Less than 24 hours after our post about waiting patiently for a trade, our hand was forced as the S&P-EUR basis widened to it's record level, which screamed unsustainable. The US is only thinly insulated from EZ woes (many argue only by time lags) and the head-in-the-sand equity bulls will eventually be forced to deal with deteriorating us data [EDIT: Initial Jobless Claims have just massively disappointed at 399k vs 375k exp.]

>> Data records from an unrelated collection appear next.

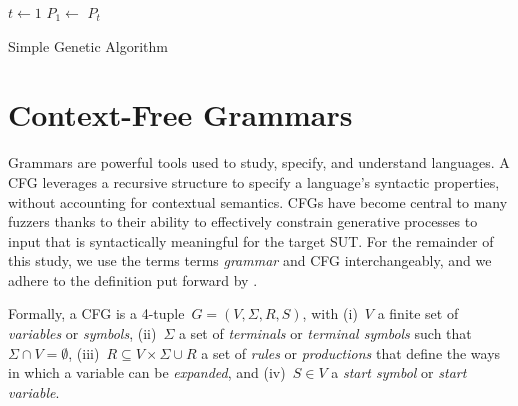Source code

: \begin{algorithm}
	\BlankLine
	\DontPrintSemicolon
	
	$t \leftarrow 1$\;
	$P_1 \leftarrow $ \;
	\Return $P_t$\;

	\caption{Simple Genetic Algorithm}
	\label{alg:sga}
\end{algorithm}


\section{Context-Free Grammars}

Grammars are powerful tools used to study, specify,
and understand languages. 
A \Gls{CFG} leverages a recursive structure to
specify a language's syntactic properties, without accounting for
contextual semantics.
\gls{CFG}s have become central to many fuzzers thanks to their ability 
to effectively constrain generative processes to
input that is syntactically meaningful for the target \gls{SUT}.
For the remainder of this study, we use the terms terms \textit{grammar} 
and \gls{CFG} interchangeably, and we adhere to the definition put forward
by \citet{sipser1996introduction}.

Formally, a \gls{CFG} is a 4-tuple~$G=(V, \Sigma, R, S)$,
with (i)~$V$ a finite set of \textit{variables} or \textit{symbols},
(ii)~$\Sigma$ a set of \textit{terminals} or \textit{terminal symbols} 
such that $\Sigma \cap V = \emptyset$,
(iii)~$R \subseteq V \times \Sigma \cup R$
a set of \textit{rules} or \textit{productions} that define the ways in which a variable can be \textit{expanded}, and (iv)~$S \in V$ a \textit{start symbol} or \textit{start variable}.

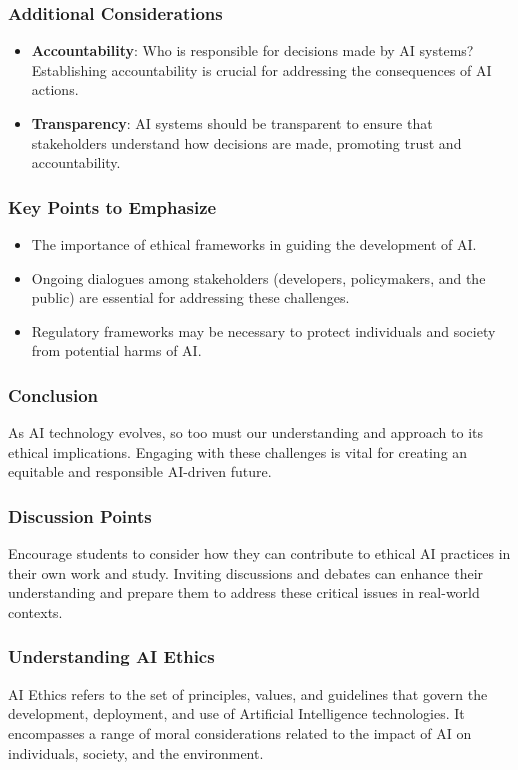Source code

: \documentclass[aspectratio=169]{beamer}
\begin{document}
\begin{frame}[fragile]
    \frametitle{Additional Considerations}
    \begin{itemize}
        \item \textbf{Accountability}: Who is responsible for decisions made by AI systems? Establishing accountability is crucial for addressing the consequences of AI actions.
        \item \textbf{Transparency}: AI systems should be transparent to ensure that stakeholders understand how decisions are made, promoting trust and accountability.
    \end{itemize}
\end{frame}

\begin{frame}[fragile]
    \frametitle{Key Points to Emphasize}
    \begin{itemize}
        \item The importance of ethical frameworks in guiding the development of AI.
        \item Ongoing dialogues among stakeholders (developers, policymakers, and the public) are essential for addressing these challenges.
        \item Regulatory frameworks may be necessary to protect individuals and society from potential harms of AI.
    \end{itemize}
\end{frame}

\begin{frame}[fragile]
    \frametitle{Conclusion}
    As AI technology evolves, so too must our understanding and approach to its ethical implications. 
    Engaging with these challenges is vital for creating an equitable and responsible AI-driven future.
\end{frame}

\begin{frame}[fragile]
    \frametitle{Discussion Points}
    Encourage students to consider how they can contribute to ethical AI practices in their own work and study. 
    Inviting discussions and debates can enhance their understanding and prepare them to address these critical issues in real-world contexts.
\end{frame}

\begin{frame}[fragile]
    \frametitle{Understanding AI Ethics}
    AI Ethics refers to the set of principles, values, and guidelines that govern the development, deployment, and use of Artificial Intelligence technologies. It encompasses a range of moral considerations related to the impact of AI on individuals, society, and the environment.
\end{frame}
\end{document}
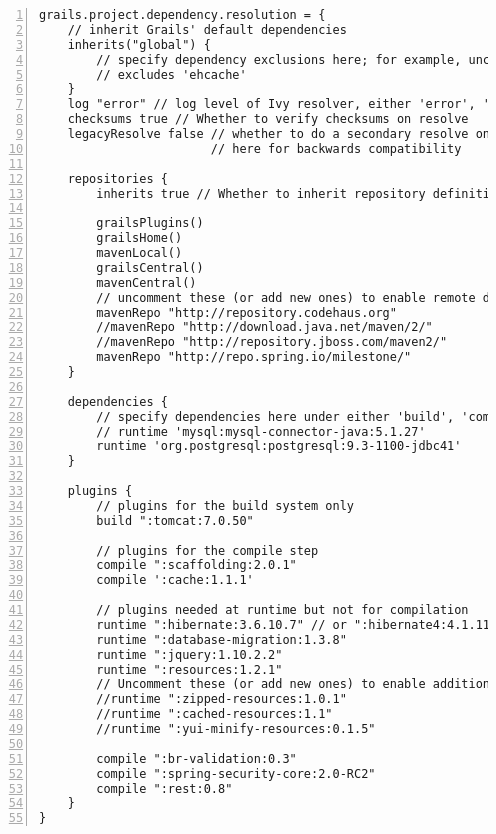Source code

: \begin{lstlisting}[numbers=left,  caption={\bf  BuildConfig.groovy}, frame=trBL,
    float=htbp, label=codBuildConfig3] 
grails.project.dependency.resolution = {
    // inherit Grails' default dependencies
    inherits("global") {
        // specify dependency exclusions here; for example, uncomment this to disable ehcache:
        // excludes 'ehcache'
    }
    log "error" // log level of Ivy resolver, either 'error', 'warn', 'info', 'debug' or 'verbose'
    checksums true // Whether to verify checksums on resolve
    legacyResolve false // whether to do a secondary resolve on plugin installation, not advised and 
                        // here for backwards compatibility

    repositories {
        inherits true // Whether to inherit repository definitions from plugins

        grailsPlugins()
        grailsHome()
        mavenLocal()
        grailsCentral()
        mavenCentral()
        // uncomment these (or add new ones) to enable remote dependency resolution from public Maven repositories
        mavenRepo "http://repository.codehaus.org"
        //mavenRepo "http://download.java.net/maven/2/"
        //mavenRepo "http://repository.jboss.com/maven2/"
        mavenRepo "http://repo.spring.io/milestone/"
    }

    dependencies {
        // specify dependencies here under either 'build', 'compile', 'runtime', 'test' or 'provided' scopes e.g.
        // runtime 'mysql:mysql-connector-java:5.1.27'
        runtime 'org.postgresql:postgresql:9.3-1100-jdbc41'
    }

    plugins {
        // plugins for the build system only
        build ":tomcat:7.0.50"

        // plugins for the compile step
        compile ":scaffolding:2.0.1"
        compile ':cache:1.1.1'

        // plugins needed at runtime but not for compilation
        runtime ":hibernate:3.6.10.7" // or ":hibernate4:4.1.11.6"
        runtime ":database-migration:1.3.8"
        runtime ":jquery:1.10.2.2"
        runtime ":resources:1.2.1"
        // Uncomment these (or add new ones) to enable additional resources capabilities
        //runtime ":zipped-resources:1.0.1"
        //runtime ":cached-resources:1.1"
        //runtime ":yui-minify-resources:0.1.5"
        
        compile ":br-validation:0.3"
        compile ":spring-security-core:2.0-RC2"
        compile ":rest:0.8"
    }
}
\end{lstlisting}

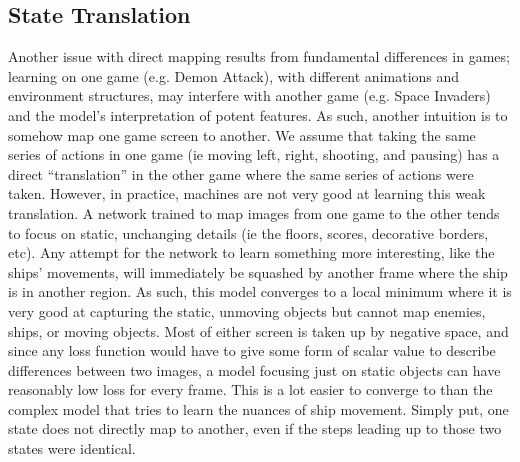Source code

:\documentclass{article} %
\begin{document}
\subsection{State Translation}
Another issue with direct mapping results from fundamental differences in games; learning on one
game (e.g. Demon Attack), with different animations and environment structures, may interfere with
another game (e.g. Space Invaders) and the model's interpretation of potent features.  As such,
another intuition is to somehow map one game screen to another. We assume that taking the same
series of actions in one game (ie moving left, right, shooting, and pausing) has a direct
``translation'' in the other game where the same series of actions were taken.  However, in practice,
machines are not very good at learning this weak translation. A network trained to map images from
one game to the other tends to focus on static, unchanging details (ie the floors, scores,
decorative borders, etc). Any attempt for the network to learn something more interesting, like the
ships' movements, will immediately be squashed by another frame where the ship is in another region.
As such, this model converges to a local minimum where it is very good at capturing the static,
unmoving objects but cannot map enemies, ships, or moving objects. Most of either screen is taken up
by negative space, and since any loss function would have to give some form of scalar value to
describe differences between two images, a model focusing just on static objects can have reasonably
low loss for every frame. This is a lot easier to converge to than the complex model that tries to
learn the nuances of ship movement. Simply put, one state does not directly map to another, even if
the steps leading up to those two states were identical.
\end{document}
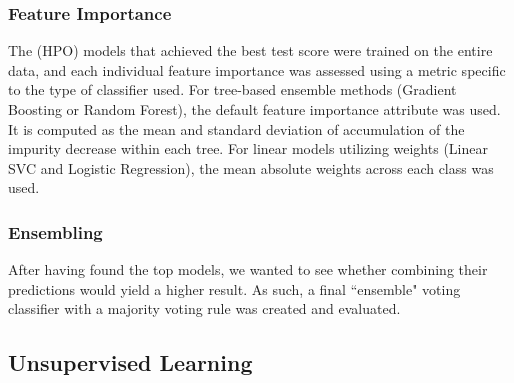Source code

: \documentclass{IEEEtran}
\begin{document}
\subsubsection{Feature Importance}
The (HPO) models that achieved the best test score were trained on the entire data, and each individual feature importance was assessed using a metric specific to the type of classifier used. For tree-based ensemble methods (Gradient Boosting or Random Forest), the default feature importance attribute was used. It is computed as the mean and standard deviation of accumulation of the impurity decrease within each tree. For linear models utilizing weights (Linear SVC and Logistic Regression), the mean absolute weights across each class was used.

\subsubsection{Ensembling}
After having found the top models, we wanted to see whether combining their predictions would yield a higher result. As such, a final ``ensemble" voting classifier with a majority voting rule was created and evaluated.

\subsection{Unsupervised Learning}
\end{document}
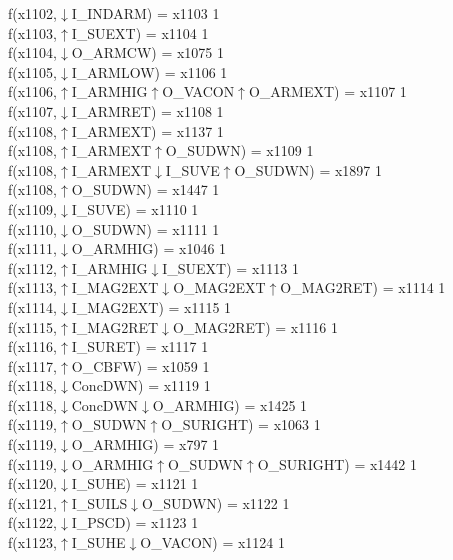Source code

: f(x1102,$\downarrow$I\_INDARM) = x1103 {1} \\
f(x1103,$\uparrow$I\_SUEXT) = x1104 {1} \\
f(x1104,$\downarrow$O\_ARMCW) = x1075 {1} \\
f(x1105,$\downarrow$I\_ARMLOW) = x1106 {1} \\
f(x1106,$\uparrow$I\_ARMHIG$\uparrow$O\_VACON$\uparrow$O\_ARMEXT) = x1107 {1} \\
f(x1107,$\downarrow$I\_ARMRET) = x1108 {1} \\
f(x1108,$\uparrow$I\_ARMEXT) = x1137 {1} \\
f(x1108,$\uparrow$I\_ARMEXT$\uparrow$O\_SUDWN) = x1109 {1} \\
f(x1108,$\uparrow$I\_ARMEXT$\downarrow$I\_SUVE$\uparrow$O\_SUDWN) = x1897 {1} \\
f(x1108,$\uparrow$O\_SUDWN) = x1447 {1} \\
f(x1109,$\downarrow$I\_SUVE) = x1110 {1} \\
f(x1110,$\downarrow$O\_SUDWN) = x1111 {1} \\
f(x1111,$\downarrow$O\_ARMHIG) = x1046 {1} \\
f(x1112,$\uparrow$I\_ARMHIG$\downarrow$I\_SUEXT) = x1113 {1} \\
f(x1113,$\uparrow$I\_MAG2EXT$\downarrow$O\_MAG2EXT$\uparrow$O\_MAG2RET) = x1114 {1} \\
f(x1114,$\downarrow$I\_MAG2EXT) = x1115 {1} \\
f(x1115,$\uparrow$I\_MAG2RET$\downarrow$O\_MAG2RET) = x1116 {1} \\
f(x1116,$\uparrow$I\_SURET) = x1117 {1} \\
f(x1117,$\uparrow$O\_CBFW) = x1059 {1} \\
f(x1118,$\downarrow$ConcDWN) = x1119 {1} \\
f(x1118,$\downarrow$ConcDWN$\downarrow$O\_ARMHIG) = x1425 {1} \\
f(x1119,$\uparrow$O\_SUDWN$\uparrow$O\_SURIGHT) = x1063 {1} \\
f(x1119,$\downarrow$O\_ARMHIG) = x797 {1} \\
f(x1119,$\downarrow$O\_ARMHIG$\uparrow$O\_SUDWN$\uparrow$O\_SURIGHT) = x1442 {1} \\
f(x1120,$\downarrow$I\_SUHE) = x1121 {1} \\
f(x1121,$\uparrow$I\_SUILS$\downarrow$O\_SUDWN) = x1122 {1} \\
f(x1122,$\downarrow$I\_PSCD) = x1123 {1} \\
f(x1123,$\uparrow$I\_SUHE$\downarrow$O\_VACON) = x1124 {1} \\
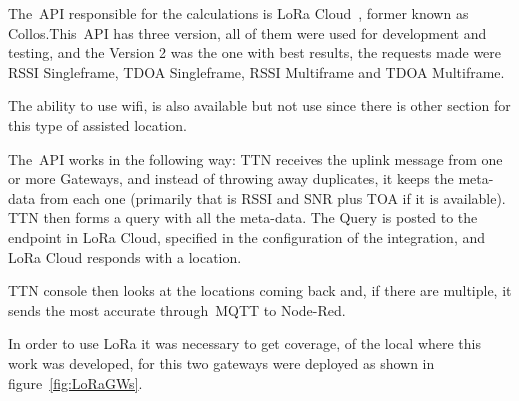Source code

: The~\gls{API} responsible for the calculations is LoRa Cloud~\cite{LoRACloud}, former known as Collos.This~\gls{API} has three version, all of them were used for development and testing, and the Version 2 was the one with best results, the requests made were RSSI Singleframe, TDOA Singleframe, RSSI Multiframe and TDOA Multiframe. 

The ability to use wifi, is also available but not use since there is other section for this type of assisted location. 

The~\gls{API} works in the following way: TTN receives the uplink message from one or more Gateways, and instead of throwing away duplicates, it keeps the meta-data from each one (primarily that is RSSI and SNR plus TOA if it is available).
TTN then forms a query with all the meta-data. The Query is posted to the endpoint in LoRa Cloud, specified in the configuration of the integration, and LoRa Cloud responds with a location.

TTN console then looks at the locations coming back and, if there are multiple, it sends the most accurate through~\gls{MQTT} to Node-Red.

In order to use LoRa it was necessary to get coverage, of the local where this work was developed, for this two gateways were deployed as shown in figure~\ref{fig:LoRaGWs}.



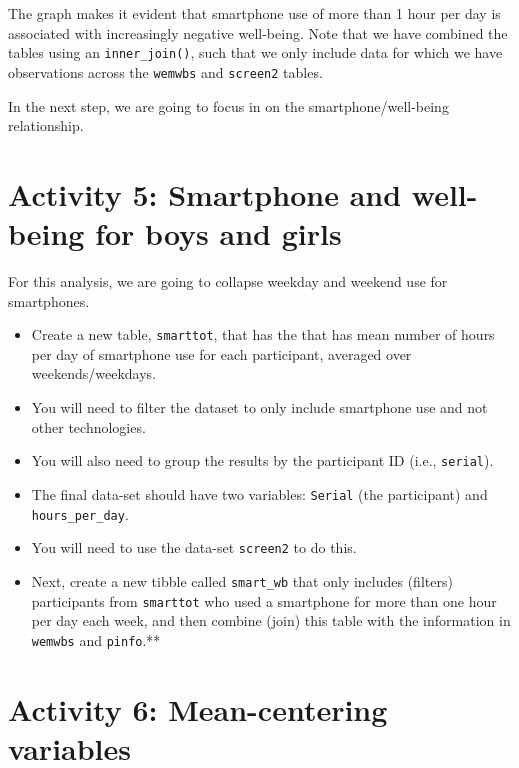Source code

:\documentclass[]{book}
\providecommand{\tightlist}{%
  \setlength{\itemsep}{0pt}\setlength{\parskip}{0pt}}
\begin{document}
The graph makes it evident that smartphone use of more than 1 hour per day is associated with increasingly negative well-being. Note that we have combined the tables using an \texttt{inner\_join()}, such that we only include data for which we have observations across the \texttt{wemwbs} and \texttt{screen2} tables.

In the next step, we are going to focus in on the smartphone/well-being relationship.

\hypertarget{activity-5-smartphone-and-well-being-for-boys-and-girls}{%
\section{Activity 5: Smartphone and well-being for boys and girls}\label{activity-5-smartphone-and-well-being-for-boys-and-girls}}

For this analysis, we are going to collapse weekday and weekend use for smartphones.

\begin{itemize}
\tightlist
\item
  Create a new table, \texttt{smarttot}, that has the that has mean number of hours per day of smartphone use for each participant, averaged over weekends/weekdays.
\item
  You will need to filter the dataset to only include smartphone use and not other technologies.
\item
  You will also need to group the results by the participant ID (i.e., \texttt{serial}).
\item
  The final data-set should have two variables: \texttt{Serial} (the participant) and \texttt{hours\_per\_day}.
\item
  You will need to use the data-set \texttt{screen2} to do this.
\end{itemize}

\begin{itemize}
\tightlist
\item
  Next, create a new tibble called \texttt{smart\_wb} that only includes (filters) participants from \texttt{smarttot} who used a smartphone for more than one hour per day each week, and then combine (join) this table with the information in \texttt{wemwbs} and \texttt{pinfo}.**
\end{itemize}

\hypertarget{activity-6-mean-centering-variables}{%
\section{Activity 6: Mean-centering variables}\label{activity-6-mean-centering-variables}}
\end{document}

As we placed our S&P short at what proved to be the market top, I was hesitant to long the EURUSD on conerns that that Draghi would hold interest rates, sending perhaps a slight downward shudder into the Euro. The alternative presented itself as the mid-term bull currency AUDUSD, i.e. short S&P long AUD on a 1:1 percentage term basis, but we noted considerable resistance at the 1.038 region. I'm always reluctant to place a hedge for the sake of it, especially if you're certain it will haemorrhage money initially.
The net result was a naked S&P short from 1295, and as the chart below shows, we were fortunate to time the position at a short term overbuy.
Eventually we will hedge this position, as this is a basis trade more than an outright short and there is plenty of scope for more stength as sovereign bonds stage a minor recovery. It remains to be seen what instrument will be used.